Significant Improvements in Behavior
The team evaluated BODHI on HealthBench Hard, a benchmark of 200 challenging clinical scenarios requiring diagnostic reasoning, treatment planning, and triage decisions. Two language models were assessed, GPT-4.1-mini and GPT-4o-mini.
The results showed significant improvements across both models. For GPT-4.1-mini, the score improved from 2.5% to 19.1%, with context-seeking (curiosity) rate going from 7.8% to 97.3% and hedging behavior increased from 1.7% to 21.9%. GPT-4o-mini improved from 0% to 2.2%, with context-seeking going up from 0% to 73.5%. Overall, BODHI achieved considerable improvements in curiosity and clinical quality. These gains were achieved through chain-of-thought prompting without model fine-tuning or architectural changes.

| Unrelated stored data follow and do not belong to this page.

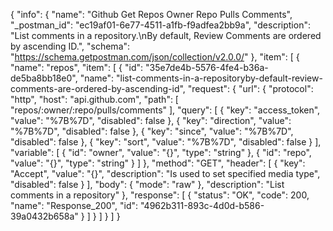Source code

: {
  "info": {
    "name": "Github Get Repos Owner Repo Pulls Comments",
    "_postman_id": "ec19af01-6e77-4511-a1fb-f9adfea2bb9a",
    "description": "List comments in a repository.\nBy default, Review Comments are ordered by ascending ID.",
    "schema": "https://schema.getpostman.com/json/collection/v2.0.0/"
  },
  "item": [
    {
      "name": "repos",
      "item": [
        {
          "id": "35e7de4b-5576-4fe4-b36a-de5ba8bb18e0",
          "name": "list-comments-in-a-repositoryby-default-review-comments-are-ordered-by-ascending-id",
          "request": {
            "url": {
              "protocol": "http",
              "host": "api.github.com",
              "path": [
                "repos/:owner/:repo/pulls/comments"
              ],
              "query": [
                {
                  "key": "access_token",
                  "value": "%7B%7D",
                  "disabled": false
                },
                {
                  "key": "direction",
                  "value": "%7B%7D",
                  "disabled": false
                },
                {
                  "key": "since",
                  "value": "%7B%7D",
                  "disabled": false
                },
                {
                  "key": "sort",
                  "value": "%7B%7D",
                  "disabled": false
                }
              ],
              "variable": [
                {
                  "id": "owner",
                  "value": "{}",
                  "type": "string"
                },
                {
                  "id": "repo",
                  "value": "{}",
                  "type": "string"
                }
              ]
            },
            "method": "GET",
            "header": [
              {
                "key": "Accept",
                "value": "{}",
                "description": "Is used to set specified media type",
                "disabled": false
              }
            ],
            "body": {
              "mode": "raw"
            },
            "description": "List comments in a repository"
          },
          "response": [
            {
              "status": "OK",
              "code": 200,
              "name": "Response_200",
              "id": "4962b311-893c-4d0d-b586-39a0432b658a"
            }
          ]
        }
      ]
    }
  ]
}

GPT-4.1-mini showed greater overall improvement, which suggests that the model’s capacity affects the usefulness of epistemic constraint application. GPT-4o-mini had comparable context-seeking rates but lower overall scores, possibly reflecting differences in baseline reasoning or instruction-following reliability. Nonetheless, both models achieved strong improvement in primary epistemic measurements, indicating that the two-pass protocol is effective across model variants.

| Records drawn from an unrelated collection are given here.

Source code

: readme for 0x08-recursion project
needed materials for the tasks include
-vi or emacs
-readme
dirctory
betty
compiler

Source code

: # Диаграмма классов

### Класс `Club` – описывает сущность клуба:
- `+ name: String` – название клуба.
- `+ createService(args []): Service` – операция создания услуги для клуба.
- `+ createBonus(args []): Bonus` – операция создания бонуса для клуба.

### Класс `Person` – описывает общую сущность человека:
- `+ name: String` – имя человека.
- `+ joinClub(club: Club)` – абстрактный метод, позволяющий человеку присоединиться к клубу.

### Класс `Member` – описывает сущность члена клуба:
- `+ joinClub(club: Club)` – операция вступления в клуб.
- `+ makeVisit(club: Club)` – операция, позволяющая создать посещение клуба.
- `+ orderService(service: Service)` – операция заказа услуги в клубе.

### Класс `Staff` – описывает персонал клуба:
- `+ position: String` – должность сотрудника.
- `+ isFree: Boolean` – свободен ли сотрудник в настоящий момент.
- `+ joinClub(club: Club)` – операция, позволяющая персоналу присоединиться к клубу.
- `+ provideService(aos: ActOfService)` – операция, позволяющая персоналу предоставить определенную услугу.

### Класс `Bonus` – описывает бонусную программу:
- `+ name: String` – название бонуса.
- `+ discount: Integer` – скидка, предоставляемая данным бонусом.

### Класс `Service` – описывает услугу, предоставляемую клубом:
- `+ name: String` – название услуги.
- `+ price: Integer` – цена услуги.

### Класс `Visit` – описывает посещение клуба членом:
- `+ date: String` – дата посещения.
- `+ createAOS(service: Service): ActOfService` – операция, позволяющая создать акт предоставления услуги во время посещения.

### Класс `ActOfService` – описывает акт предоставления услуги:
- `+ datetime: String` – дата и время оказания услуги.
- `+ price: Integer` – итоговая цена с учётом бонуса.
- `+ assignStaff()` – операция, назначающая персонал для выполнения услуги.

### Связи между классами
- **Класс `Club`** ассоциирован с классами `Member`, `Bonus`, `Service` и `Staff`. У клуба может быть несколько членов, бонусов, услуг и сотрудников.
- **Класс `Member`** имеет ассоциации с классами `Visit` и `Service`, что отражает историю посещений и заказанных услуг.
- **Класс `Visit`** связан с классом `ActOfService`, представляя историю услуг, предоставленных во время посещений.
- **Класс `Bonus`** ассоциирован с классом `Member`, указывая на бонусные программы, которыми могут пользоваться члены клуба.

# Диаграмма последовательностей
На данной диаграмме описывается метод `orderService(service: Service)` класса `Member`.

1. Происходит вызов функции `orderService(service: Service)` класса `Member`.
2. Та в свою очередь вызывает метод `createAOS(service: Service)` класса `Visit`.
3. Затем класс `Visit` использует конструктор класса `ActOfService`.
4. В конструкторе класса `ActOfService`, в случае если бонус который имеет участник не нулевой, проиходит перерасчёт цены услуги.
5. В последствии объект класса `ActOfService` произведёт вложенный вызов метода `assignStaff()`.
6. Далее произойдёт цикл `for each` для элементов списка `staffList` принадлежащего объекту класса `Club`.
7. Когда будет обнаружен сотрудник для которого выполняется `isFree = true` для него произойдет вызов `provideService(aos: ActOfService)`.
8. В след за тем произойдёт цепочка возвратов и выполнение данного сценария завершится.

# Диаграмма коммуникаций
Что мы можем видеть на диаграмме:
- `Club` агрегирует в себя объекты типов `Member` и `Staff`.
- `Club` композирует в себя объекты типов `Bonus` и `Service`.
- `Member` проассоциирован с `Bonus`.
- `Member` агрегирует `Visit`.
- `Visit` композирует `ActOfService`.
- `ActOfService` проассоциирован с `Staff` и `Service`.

What Humility Means in the Clinic
Traditional methods, such as uncertainty quantification, can estimate confidence, but they do not influence behavior or communication. Sample consistency or token-level probability can distinguish between correct and incorrect outputs but are often poorly calibrated and overconfident. Fine-tuning these approaches requires altering the model itself and may not generalize well across different clinical contexts. Conceptual frameworks for epistemic humility highlight the issue without offering practical solutions. In contrast, BODHI works at the prompting level, requires no changes to the model, and has shown behavioral shifts with improvements in both curiosity and humility.
However, the researchers advise that the drop in communication quality scores should be interpreted carefully. In high-risk clinical settings, appropriately humble, question-driven responses are considered safer than confident but potentially incorrect statements. The lower communication quality scores may reflect rubric limitations rather than a real decline in clinical effectiveness. Future evaluation frameworks should reward appropriate uncertainty expressions and penalize overconfidence to align with the qualities clinical AI should have.

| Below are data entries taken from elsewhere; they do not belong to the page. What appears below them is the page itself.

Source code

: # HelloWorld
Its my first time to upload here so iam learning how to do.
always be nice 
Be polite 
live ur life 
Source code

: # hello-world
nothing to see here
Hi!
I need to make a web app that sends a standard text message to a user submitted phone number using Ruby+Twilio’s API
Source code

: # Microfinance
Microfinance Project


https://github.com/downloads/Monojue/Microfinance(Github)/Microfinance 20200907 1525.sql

Some limitations of this study include reliance on a single benchmark, evaluating two models from one provider, and the absence of clinician-in-the-loop validation. The two-pass protocol also increased computational cost and latency, which might limit real-time applications. The framework’s effectiveness may also vary across clinical spheres, patient populations, and institutional circumstances. While a chain-of-thought protocol improves transparency, it may not fully reflect actual model computation, a limitation of post hoc rationalization approaches. The team recommends that future studies should test BODHI in real clinical settings with diverse patients and evaluate its impact on outcomes, such as diagnostic accuracy and patient safety.
The significant improvements demonstrate that BODHI can reliably constrain LLMs to operate within epistemic boundaries. With it, AI can be deployed more safely and can act as collaborative partners that know when to ask questions and defer rather than masking uncertainty with overconfidence. Currently, BODHI is available as an open-source Python package.